After waiting for months and even years for a kidney, those who had a successful kidney transplant must still continue to fight. That’s because the body is naturally built to reject foreign organs. To help curb the rate of rejection in kidney transplants, scientists turned to a drug therapy derived from an enzyme in the Streptococcus bacteria. This drug, scientists say, can prevent a patient’s antibodies from attacking the newly transplanted organ, which would increase the odds of a sustained transplant success.
When talking about kidney transplants, people can’t help but be more drawn into the high success rates. According to the National Kidney Foundation, “97 percent of kidney transplants are working at the end of a month; 93 percent are working at the end of a year; and 83 percent are working at the end of 3 years.” But those statistics are far from perfect. Within a one to three years, between 7 and 17 percent of transplant patients are back on the waiting list.
Transplant failure can occur for a variety of reasons, including infection, disease, and other procedural complications. However, the most common reason for kidney transplant failure is chronic rejection of the organ. In this scenario, the recipient’s immune system launches an intense attack against the newly transplanted organ. Although transplant patients are on a strict dose of medication to suppress the immune system, these drugs sometimes still aren’t enough to prevent organ rejection.

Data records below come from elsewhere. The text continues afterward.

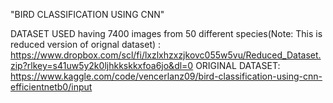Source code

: "BIRD CLASSIFICATION USING CNN"

DATASET USED having 7400 images from 50 different species(Note: This is reduced version of orignal dataset) : https://www.dropbox.com/scl/fi/lxzlxhzxzjkovc055w5vu/Reduced_Dataset.zip?rlkey=s41uw5y2k0ljhkkskkxfoa6jo&dl=0
ORIGINAL DATASET: https://www.kaggle.com/code/vencerlanz09/bird-classification-using-cnn-efficientnetb0/input
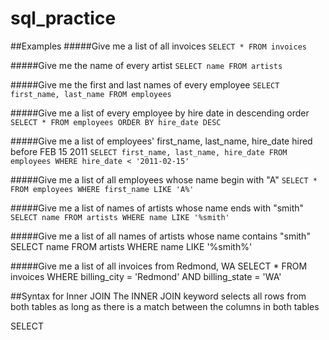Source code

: # sql_practice

##Examples
#####Give me a list of all invoices
`SELECT * FROM invoices`

#####Give me the name of every artist
`SELECT name FROM artists`

#####Give me the first and last names of every employee
`SELECT first_name, last_name FROM employees`

#####Give me a list of every employee by hire date in descending order
`SELECT * FROM employees ORDER BY hire_date DESC`

#####Give me a list of employees' first_name, last_name, hire_date hired before FEB 15 2011
`SELECT first_name, last_name, hire_date FROM employees WHERE hire_date < '2011-02-15'`

#####Give me a list of all employees whose name begin with "A"
`SELECT * FROM employees WHERE first_name LIKE 'A%'`

#####Give me a list of names of artists whose name ends with "smith"
`SELECT name FROM artists WHERE name LIKE '%smith'`

#####Give me a list of all names of artists whose name contains "smith"
SELECT name FROM artists WHERE name LIKE '%smith%'

#####Give me a list of all invoices from Redmond, WA
SELECT * FROM invoices WHERE billing_city = 'Redmond' AND billing_state = 'WA'

##Syntax for Inner JOIN
The INNER JOIN keyword selects all rows from both tables as long as there is a match between the columns in both tables

SELECT
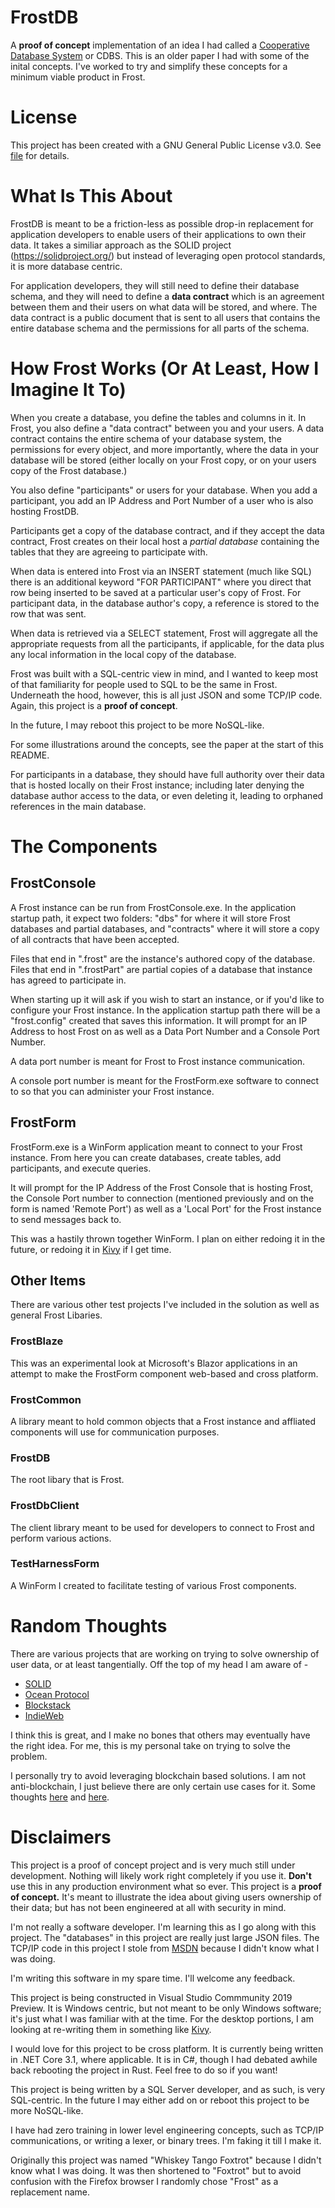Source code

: # FrostDB
A **proof of concept** implementation of an idea I had called a [Cooperative Database System](https://github.com/dynamoRando/CooperativeDatabaseSystems) or CDBS. This is an older paper I had with some of the inital concepts. I've worked to try and simplify these concepts for a minimum viable product in Frost.

# License
This project has been created with a GNU General Public License v3.0. See [file](https://github.com/dynamoRando/FrostDB/blob/master/LICENSE) for details.

# What Is This About
FrostDB is meant to be a friction-less as possible drop-in replacement for application developers to enable users of their applications to own their data. It takes a similiar approach as the SOLID project (https://solidproject.org/) but instead of leveraging open protocol standards, it is more database centric.

For application developers, they will still need to define their database schema, and they will need to define a **data contract** which is an agreement between them and their users on what data will be stored, and where. The data contract is a public document that is sent to all users that contains the entire database schema and the permissions for all parts of the schema.

# How Frost Works (Or At Least, How I Imagine It To)
When you create a database, you define the tables and columns in it. In Frost, you also define a "data contract" between you and your users. A data contract contains the entire schema of your database system, the permissions for every object, and more importantly, where the data in your database will be stored (either locally on your Frost copy, or on your users copy of the Frost database.)

You also define "participants" or users for your database. When you add a participant, you add an IP Address and Port Number of a user who is also hosting FrostDB.

Participants get a copy of the database contract, and if they accept the data contract, Frost creates on their local host a *partial database* containing the tables that they are agreeing to participate with. 

When data is entered into Frost via an INSERT statement (much like SQL) there is an additional keyword "FOR PARTICIPANT" where you direct that row being inserted to be saved at a particular user's copy of Frost. For participant data, in the database author's copy, a reference is stored to the row that was sent.

When data is retrieved via a SELECT statement, Frost will aggregate all the appropriate requests from all the participants, if applicable, for the data plus any local information in the local copy of the database. 

Frost was built with a SQL-centric view in mind, and I wanted to keep most of that familiarity for people used to SQL to be the same in Frost. Underneath the hood, however, this is all just JSON and some TCP/IP code. Again, this project is a **proof of concept**.

In the future, I may reboot this project to be more NoSQL-like.

For some illustrations around the concepts, see the paper at the start of this README.

For participants in a database, they should have full authority over their data that is hosted locally on their Frost instance; including later denying the database author access to the data, or even deleting it, leading to orphaned references in the main database.

# The Components
## FrostConsole
A Frost instance can be run from FrostConsole.exe. In the application startup path, it expect two folders: "dbs" for where it will store Frost databases and partial databases, and "contracts" where it will store a copy of all contracts that have been accepted.

Files that end in ".frost" are the instance's authored copy of the database. Files that end in ".frostPart" are partial copies of a database that instance has agreed to participate in.

When starting up it will ask if you wish to start an instance, or if you'd like to configure your Frost instance. In the application startup path there will be a "frost.config" created that saves this information. It will prompt for an IP Address to host Frost on as well as a Data Port Number and a Console Port Number.

A data port number is meant for Frost to Frost instance communication.

A console port number is meant for the FrostForm.exe software to connect to so that you can administer your Frost instance.

## FrostForm
FrostForm.exe is a WinForm application meant to connect to your Frost instance. From here you can create databases, create tables, add participants, and execute queries.

It will prompt for the IP Address of the Frost Console that is hosting Frost, the Console Port number to connection (mentioned previously and on the form is named 'Remote Port') as well as a 'Local Port' for the Frost instance to send messages back to.

This was a hastily thrown together WinForm. I plan on either redoing it in the future, or redoing it in [Kivy](https://kivy.org/#home) if I get time.

## Other Items
There are various other test projects I've included in the solution as well as general Frost Libaries.

### FrostBlaze
This was an experimental look at Microsoft's Blazor applications in an attempt to make the FrostForm component web-based and cross platform.

### FrostCommon
A library meant to hold common objects that a Frost instance and affliated components will use for communication purposes.

### FrostDB
The root libary that is Frost.

### FrostDbClient
The client library meant to be used for developers to connect to Frost and perform various actions.

### TestHarnessForm
A WinForm I created to facilitate testing of various Frost components.

# Random Thoughts
There are various projects that are working on trying to solve ownership of user data, or at least tangentially. Off the top of my head I am aware of -

* [SOLID](https://solidproject.org/)
* [Ocean Protocol](https://oceanprotocol.com/)
* [Blockstack](https://blockstack.org/)
* [IndieWeb](https://indieweb.org/)

I think this is great, and I make no bones that others may eventually have the right idea. For me, this is my personal take on trying to solve the problem.

I personally try to avoid leveraging blockchain based solutions. I am not anti-blockchain, I just believe there are only certain use cases for it. Some thoughts [here](https://www.youtube.com/watch?v=15RTC22Z2xI) and [here](https://www.linkedin.com/pulse/blockchain-emperor-has-clothes-dr-stephen-norman/).

# Disclaimers
This project is a proof of concept project and is very much still under development. Nothing will likely work right completely if you use it. **Don't** use this in any production environment what so ever. This project is a **proof of concept.** It's meant to illustrate the idea about giving users ownership of their data; but has not been engineered at all with security in mind.

I'm not really a software developer. I'm learning this as I go along with this project. The "databases" in this project are really just large JSON files. The TCP/IP code in this project I stole from [MSDN](https://docs.microsoft.com/en-us/dotnet/framework/network-programming/asynchronous-server-socket-example) because I didn't know what I was doing.

I'm writing this software in my spare time. I'll welcome any feedback.

This project is being constructed in Visual Studio Commmunity 2019 Preview. It is Windows centric, but not meant to be only Windows software; it's just what I was familiar with at the time. For the desktop portions, I am looking at re-writing them in something like [Kivy](https://kivy.org/#home). 

I would love for this project to be cross platform. It is currently being written in .NET Core 3.1, where applicable. It is in C#, though I had debated awhile back rebooting the project in Rust. Feel free to do so if you want!

This project is being written by a SQL Server developer, and as such, is very SQL-centric. In the future I may either add on or reboot this project to be more NoSQL-like.

I have had zero training in lower level engineering concepts, such as TCP/IP communications, or writing a lexer, or binary trees. I'm faking it till I make it.

Originally this project was named "Whiskey Tango Foxtrot" because I didn't know what I was doing. It was then shortened to "Foxtrot" but to avoid confusion with the Firefox browser I randomly chose "Frost" as a replacement name.
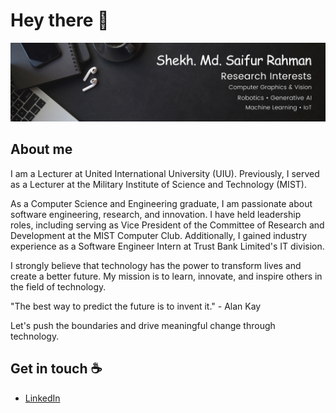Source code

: # Hey there :wave:

<img src="https://raw.githubusercontent.com/saifurrahman1701/saifurrahman1701/master/resources/banner1.png" alt="Hello world">


## About me

I am a Lecturer at United International University (UIU). Previously, I served as a Lecturer at the Military Institute of Science and Technology (MIST).

As a Computer Science and Engineering graduate, I am passionate about software engineering, research, and innovation. I have held leadership roles, including serving as Vice President of the Committee of Research and Development at the MIST Computer Club. Additionally, I gained industry experience as a Software Engineer Intern at Trust Bank Limited's IT division.

I strongly believe that technology has the power to transform lives and create a better future. My mission is to learn, innovate, and inspire others in the field of technology.

"The best way to predict the future is to invent it." - Alan Kay

Let's push the boundaries and drive meaningful change through technology.

## Get in touch :coffee:

- [LinkedIn](https://www.linkedin.com/in/saifurrahman2384/)

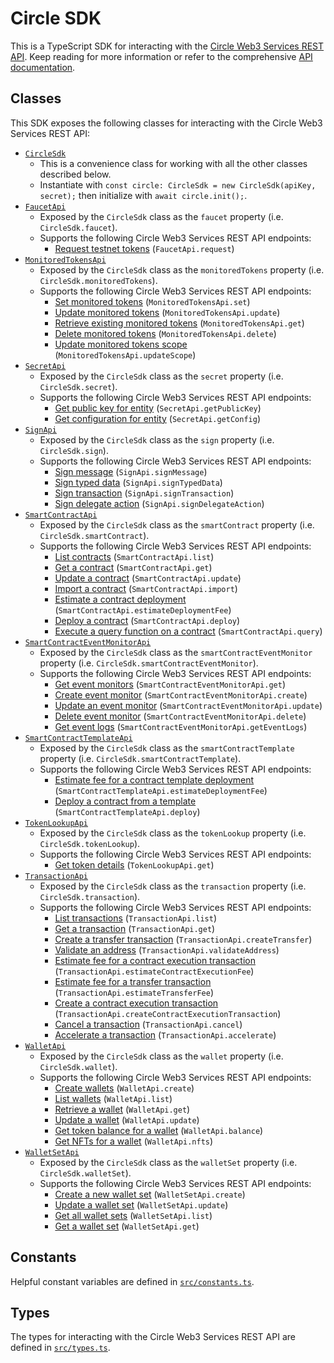 # Circle SDK

This is a TypeScript SDK for interacting with the
[Circle Web3 Services REST API](https://developers.circle.com/api-reference/w3s/common/ping).
Keep reading for more information or refer to the comprehensive
[API documentation](https://chainsafe.github.io/web3-circle-libs/).

## Classes

This SDK exposes the following classes for interacting with the Circle Web3 Services REST
API:

- [`CircleSdk`](https://chainsafe.github.io/web3-circle-libs/classes/CircleSdk.html)
  - This is a convenience class for working with all the other classes described below.
  - Instantiate with `const circle: CircleSdk = new CircleSdk(apiKey, secret);` then
    initialize with `await circle.init();`.
- [`FaucetApi`](https://chainsafe.github.io/web3-circle-libs/classes/FaucetApi.html)
  - Exposed by the `CircleSdk` class as the `faucet` property (i.e. `CircleSdk.faucet`).
  - Supports the following Circle Web3 Services REST API endpoints:
    - [Request testnet tokens](https://developers.circle.com/api-reference/w3s/programmable-wallets/request-testnet-tokens)
      (`FaucetApi.request`)
- [`MonitoredTokensApi`](https://chainsafe.github.io/web3-circle-libs/classes/MonitoredTokensApi.html)
  - Exposed by the `CircleSdk` class as the `monitoredTokens` property (i.e.
    `CircleSdk.monitoredTokens`).
  - Supports the following Circle Web3 Services REST API endpoints:
    - [Set monitored tokens](https://developers.circle.com/api-reference/w3s/programmable-wallets/create-monitored-tokens)
      (`MonitoredTokensApi.set`)
    - [Update monitored tokens](https://developers.circle.com/api-reference/w3s/programmable-wallets/update-monitored-tokens)
      (`MonitoredTokensApi.update`)
    - [Retrieve existing monitored tokens](https://developers.circle.com/api-reference/w3s/programmable-wallets/list-monitored-tokens)
      (`MonitoredTokensApi.get`)
    - [Delete monitored tokens](https://developers.circle.com/api-reference/w3s/programmable-wallets/delete-monitored-tokens)
      (`MonitoredTokensApi.delete`)
    - [Update monitored tokens scope](https://developers.circle.com/api-reference/w3s/programmable-wallets/update-monitored-tokens-scope)
      (`MonitoredTokensApi.updateScope`)
- [`SecretApi`](https://chainsafe.github.io/web3-circle-libs/classes/SecretApi.html)
  - Exposed by the `CircleSdk` class as the `secret` property (i.e. `CircleSdk.secret`).
  - Supports the following Circle Web3 Services REST API endpoints:
    - [Get public key for entity](https://developers.circle.com/api-reference/w3s/programmable-wallets/get-public-key)
      (`SecretApi.getPublicKey`)
    - [Get configuration for entity](https://developers.circle.com/api-reference/w3s/programmable-wallets/get-entity-config)
      (`SecretApi.getConfig`)
- [`SignApi`](https://chainsafe.github.io/web3-circle-libs/classes/SignApi.html)
  - Exposed by the `CircleSdk` class as the `sign` property (i.e. `CircleSdk.sign`).
  - Supports the following Circle Web3 Services REST API endpoints:
    - [Sign message](https://developers.circle.com/api-reference/w3s/developer-controlled-wallets/sign-message)
      (`SignApi.signMessage`)
    - [Sign typed data](https://developers.circle.com/api-reference/w3s/developer-controlled-wallets/sign-typed-data)
      (`SignApi.signTypedData`)
    - [Sign transaction](https://developers.circle.com/api-reference/w3s/developer-controlled-wallets/sign-transaction)
      (`SignApi.signTransaction`)
    - [Sign delegate action](https://developers.circle.com/api-reference/w3s/developer-controlled-wallets/sign-delegate-action)
      (`SignApi.signDelegateAction`)
- [`SmartContractApi`](https://chainsafe.github.io/web3-circle-libs/classes/SmartContractApi.html)
  - Exposed by the `CircleSdk` class as the `smartContract` property (i.e.
    `CircleSdk.smartContract`).
  - Supports the following Circle Web3 Services REST API endpoints:
    - [List contracts](https://developers.circle.com/api-reference/w3s/smart-contract-platform/list-contracts)
      (`SmartContractApi.list`)
    - [Get a contract](https://developers.circle.com/api-reference/w3s/smart-contract-platform/get-contract)
      (`SmartContractApi.get`)
    - [Update a contract](https://developers.circle.com/api-reference/w3s/smart-contract-platform/update-contract)
      (`SmartContractApi.update`)
    - [Import a contract](https://developers.circle.com/api-reference/w3s/smart-contract-platform/import-contract)
      (`SmartContractApi.import`)
    - [Estimate a contract deployment](https://developers.circle.com/api-reference/w3s/smart-contract-platform/estimate-contract-deploy)
      (`SmartContractApi.estimateDeploymentFee`)
    - [Deploy a contract](https://developers.circle.com/api-reference/w3s/smart-contract-platform/deploy-contract)
      (`SmartContractApi.deploy`)
    - [Execute a query function on a contract](https://developers.circle.com/api-reference/w3s/smart-contract-platform/query-contract)
      (`SmartContractApi.query`)
- [`SmartContractEventMonitorApi`](https://chainsafe.github.io/web3-circle-libs/classes/SmartContractEventMonitorApi.html)
  - Exposed by the `CircleSdk` class as the `smartContractEventMonitor` property (i.e.
    `CircleSdk.smartContractEventMonitor`).
  - Supports the following Circle Web3 Services REST API endpoints:
    - [Get event monitors](https://developers.circle.com/api-reference/w3s/smart-contract-platform/get-event-monitors)
      (`SmartContractEventMonitorApi.get`)
    - [Create event monitor](https://developers.circle.com/api-reference/w3s/smart-contract-platform/create-event-monitor)
      (`SmartContractEventMonitorApi.create`)
    - [Update an event monitor](https://developers.circle.com/api-reference/w3s/smart-contract-platform/update-event-monitor)
      (`SmartContractEventMonitorApi.update`)
    - [Delete event monitor](https://developers.circle.com/api-reference/w3s/smart-contract-platform/delete-event-monitor)
      (`SmartContractEventMonitorApi.delete`)
    - [Get event logs](https://developers.circle.com/api-reference/w3s/smart-contract-platform/list-event-logs)
      (`SmartContractEventMonitorApi.getEventLogs`)
- [`SmartContractTemplateApi`](https://chainsafe.github.io/web3-circle-libs/classes/SmartContractTemplateApi.html)
  - Exposed by the `CircleSdk` class as the `smartContractTemplate` property (i.e.
    `CircleSdk.smartContractTemplate`).
  - Supports the following Circle Web3 Services REST API endpoints:
    - [Estimate fee for a contract template deployment](https://developers.circle.com/api-reference/w3s/smart-contract-platform/estimate-contract-template-deploy)
      (`SmartContractTemplateApi.estimateDeploymentFee`)
    - [Deploy a contract from a template](https://developers.circle.com/api-reference/w3s/smart-contract-platform/deploy-contract-template)
      (`SmartContractTemplateApi.deploy`)
- [`TokenLookupApi`](https://chainsafe.github.io/web3-circle-libs/classes/TokenLookupApi.html)
  - Exposed by the `CircleSdk` class as the `tokenLookup` property (i.e.
    `CircleSdk.tokenLookup`).
  - Supports the following Circle Web3 Services REST API endpoints:
    - [Get token details](https://developers.circle.com/api-reference/w3s/developer-controlled-wallets/get-token-id)
      (`TokenLookupApi.get`)
- [`TransactionApi`](https://chainsafe.github.io/web3-circle-libs/classes/TransactionApi.html)
  - Exposed by the `CircleSdk` class as the `transaction` property (i.e.
    `CircleSdk.transaction`).
  - Supports the following Circle Web3 Services REST API endpoints:
    - [List transactions](https://developers.circle.com/api-reference/w3s/developer-controlled-wallets/list-transactions)
      (`TransactionApi.list`)
    - [Get a transaction](https://developers.circle.com/api-reference/w3s/developer-controlled-wallets/get-transaction)
      (`TransactionApi.get`)
    - [Create a transfer transaction](https://developers.circle.com/api-reference/w3s/developer-controlled-wallets/create-developer-transaction-transfer)
      (`TransactionApi.createTransfer`)
    - [Validate an address](https://developers.circle.com/api-reference/w3s/developer-controlled-wallets/create-validate-address)
      (`TransactionApi.validateAddress`)
    - [Estimate fee for a contract execution transaction](https://developers.circle.com/api-reference/w3s/developer-controlled-wallets/create-transaction-estimate-fee)
      (`TransactionApi.estimateContractExecutionFee`)
    - [Estimate fee for a transfer transaction](https://developers.circle.com/api-reference/w3s/developer-controlled-wallets/create-transfer-estimate-fee)
      (`TransactionApi.estimateTransferFee`)
    - [Create a contract execution transaction](https://developers.circle.com/api-reference/w3s/developer-controlled-wallets/create-developer-transaction-contract-execution)
      (`TransactionApi.createContractExecutionTransaction`)
    - [Cancel a transaction](https://developers.circle.com/api-reference/w3s/developer-controlled-wallets/create-developer-transaction-cancel)
      (`TransactionApi.cancel`)
    - [Accelerate a transaction](https://developers.circle.com/api-reference/w3s/developer-controlled-wallets/create-developer-transaction-accelerate)
      (`TransactionApi.accelerate`)
- [`WalletApi`](https://chainsafe.github.io/web3-circle-libs/classes/WalletApi.html)
  - Exposed by the `CircleSdk` class as the `wallet` property (i.e. `CircleSdk.wallet`).
  - Supports the following Circle Web3 Services REST API endpoints:
    - [Create wallets](https://developers.circle.com/api-reference/w3s/developer-controlled-wallets/create-wallet)
      (`WalletApi.create`)
    - [List wallets](https://developers.circle.com/api-reference/w3s/developer-controlled-wallets/get-wallets)
      (`WalletApi.list`)
    - [Retrieve a wallet](https://developers.circle.com/api-reference/w3s/developer-controlled-wallets/get-wallet)
      (`WalletApi.get`)
    - [Update a wallet](https://developers.circle.com/api-reference/w3s/developer-controlled-wallets/update-wallet)
      (`WalletApi.update`)
    - [Get token balance for a wallet](https://developers.circle.com/api-reference/w3s/developer-controlled-wallets/list-wallet-balance)
      (`WalletApi.balance`)
    - [Get NFTs for a wallet](https://developers.circle.com/api-reference/w3s/developer-controlled-wallets/list-wallet-nfts)
      (`WalletApi.nfts`)
- [`WalletSetApi`](https://chainsafe.github.io/web3-circle-libs/classes/WalletSetApi.html)
  - Exposed by the `CircleSdk` class as the `walletSet` property (i.e.
    `CircleSdk.walletSet`).
  - Supports the following Circle Web3 Services REST API endpoints:
    - [Create a new wallet set](https://developers.circle.com/api-reference/w3s/developer-controlled-wallets/create-wallet-set)
      (`WalletSetApi.create`)
    - [Update a wallet set](https://developers.circle.com/api-reference/w3s/developer-controlled-wallets/update-wallet-set)
      (`WalletSetApi.update`)
    - [Get all wallet sets](https://developers.circle.com/api-reference/w3s/developer-controlled-wallets/get-wallet-sets)
      (`WalletSetApi.list`)
    - [Get a wallet set](https://developers.circle.com/api-reference/w3s/developer-controlled-wallets/get-wallet-set)
      (`WalletSetApi.get`)

## Constants

Helpful constant variables are defined in
[`src/constants.ts`](https://github.com/ChainSafe/web3-circle-libs/blob/main/packages/web3-circle-sdk/src/constants.ts).

## Types

The types for interacting with the Circle Web3 Services REST API are defined in
[`src/types.ts`](https://github.com/ChainSafe/web3-circle-libs/blob/main/packages/web3-circle-sdk/src/types.ts).
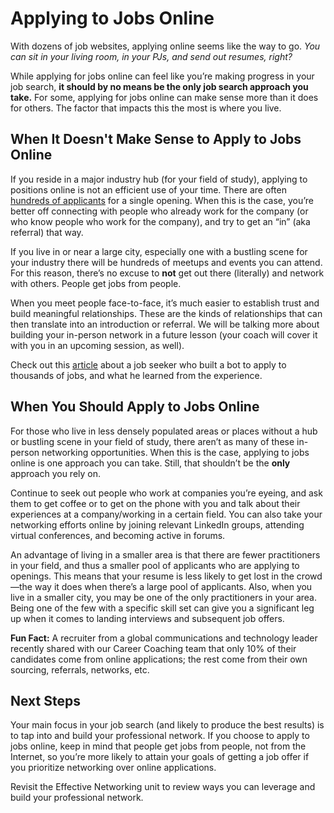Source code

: # Applying to Jobs Online 

With dozens of job websites, applying online seems like the way to go. *You can sit in your living room, in your PJs, and send out resumes, right?*

While applying for jobs online can feel like you’re making progress in your job search, **it should by no means be the only job search approach you take.** For some, applying for jobs online can make sense more than it does for others. The factor that impacts this the most is where you live.  

## When It Doesn't Make Sense to Apply to Jobs Online 

If you reside in a major industry hub (for your field of study), applying to positions online is not an efficient use of your time. There are often [hundreds of applicants](https://careercenter.umich.edu/article/how-increase-your-odds-getting-interview) for a single opening. When this is the case, you’re better off connecting with people who already work for the company (or who know people who work for the company), and try to get an “in” (aka referral) that way. 

If you live in or near a large city, especially one with a bustling scene for your industry there will be hundreds of meetups and events you can attend. For this reason, there’s no excuse to **not** get out there (literally) and network with others. People get jobs from people.

When you meet people face-to-face, it’s much easier to establish trust and build meaningful relationships. These are the kinds of relationships that can then translate into an introduction or referral. We will be talking more about building your in-person network in a future lesson (your coach will cover it with you in an upcoming session, as well).

Check out this [article](https://www.fastcompany.com/3069166/i-built-a-bot-to-apply-to-thousands-of-jobs-at-once-heres-what-i-learned) about a job seeker who built a bot to apply to thousands of jobs, and what he learned from the experience.


## When You Should Apply to Jobs Online 

For those who live in less densely populated areas or places without a hub or bustling scene in your field of study, there aren’t as many of these in-person networking opportunities. When this is the case, applying to jobs online is one approach you can take. Still, that shouldn’t be the **only** approach you rely on.

Continue to seek out people who work at companies you’re eyeing, and ask them to get coffee or to get on the phone with you and talk about their experiences at a company/working in a certain field. You can also take your networking efforts online by joining relevant LinkedIn groups, attending virtual conferences, and becoming active in forums.

An advantage of living in a smaller area is that there are fewer practitioners in your field, and thus a smaller pool of applicants who are applying to openings. This means that your resume is less likely to get lost in the crowd—the way it does when there’s a large pool of applicants. Also, when you live in a smaller city, you may be one of the only practitioners in your area. Being one of the few with a specific skill set can give you a significant leg up when it comes to landing interviews and subsequent job offers.

**Fun Fact:** A recruiter from a global communications and technology leader recently shared with our Career Coaching team that only 10% of their candidates come from online applications; the rest come from their own sourcing, referrals, networks, etc.


## Next Steps

Your main focus in your job search (and likely to produce the best results) is to tap into and build your professional network. If you choose to apply to jobs online, keep in mind that people get jobs from people, not from the Internet, so you’re more likely to attain your goals of getting a job offer if you prioritize networking over online applications.

Revisit the Effective Networking unit to review ways you can leverage and build your professional network.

Researchers at the Kidney Transplant Program at Cedars-Sinai Medical Center recognized that donor-specific antibodies are the source of the problem in most rejection cases. They theorized that if these antibody levels were reduced, the risks for organ rejection would also be reduced.
To lower the organ-rejecting antibodies, the Cedars-Sinai team turned to the drug IdeS®, which is derived from an enzyme found in the Streptococcus pyogenes bacteria. Also known as Group A Streptococcus (GAS), this highly contagious bacteria is the culprit behind strep throat and other skin infections, some of which can be life-threatening.
Treating patients with IdeS® significantly lowered their levels of the organ-rejecting antibodies, even just after one hour. Some of those who were treated with IdeS® before and after transplantation showed no trace of these antibodies.
"We found that IdeS® could immediately cut patient antibodies in half, making them powerless to attack and injure a newly transplanted kidney," said Stanley Jordan, the medical director of the Kidney Transplant Program at Cedars-Sinai, and the study's lead author. "We can put a new kidney in a patient without it being rejected."
In their trial, 24 out of 25 patients were transplanted successfully after being treated with IdeS®.
"IdeS® could change the way we treat antibody rejections overall," said Jordan. "We think this approach to preventing organ rejection has the potential to offer significant benefits to those in need of heart, lung, liver and bone marrow transplants."
"We need larger studies to confirm the promising results of this unique approach to removing patient antibodies that threaten newly transplanted organs," Jordan said. "And we want to investigate any long-term impact IdeS® therapy may have on overall antibody production in patients."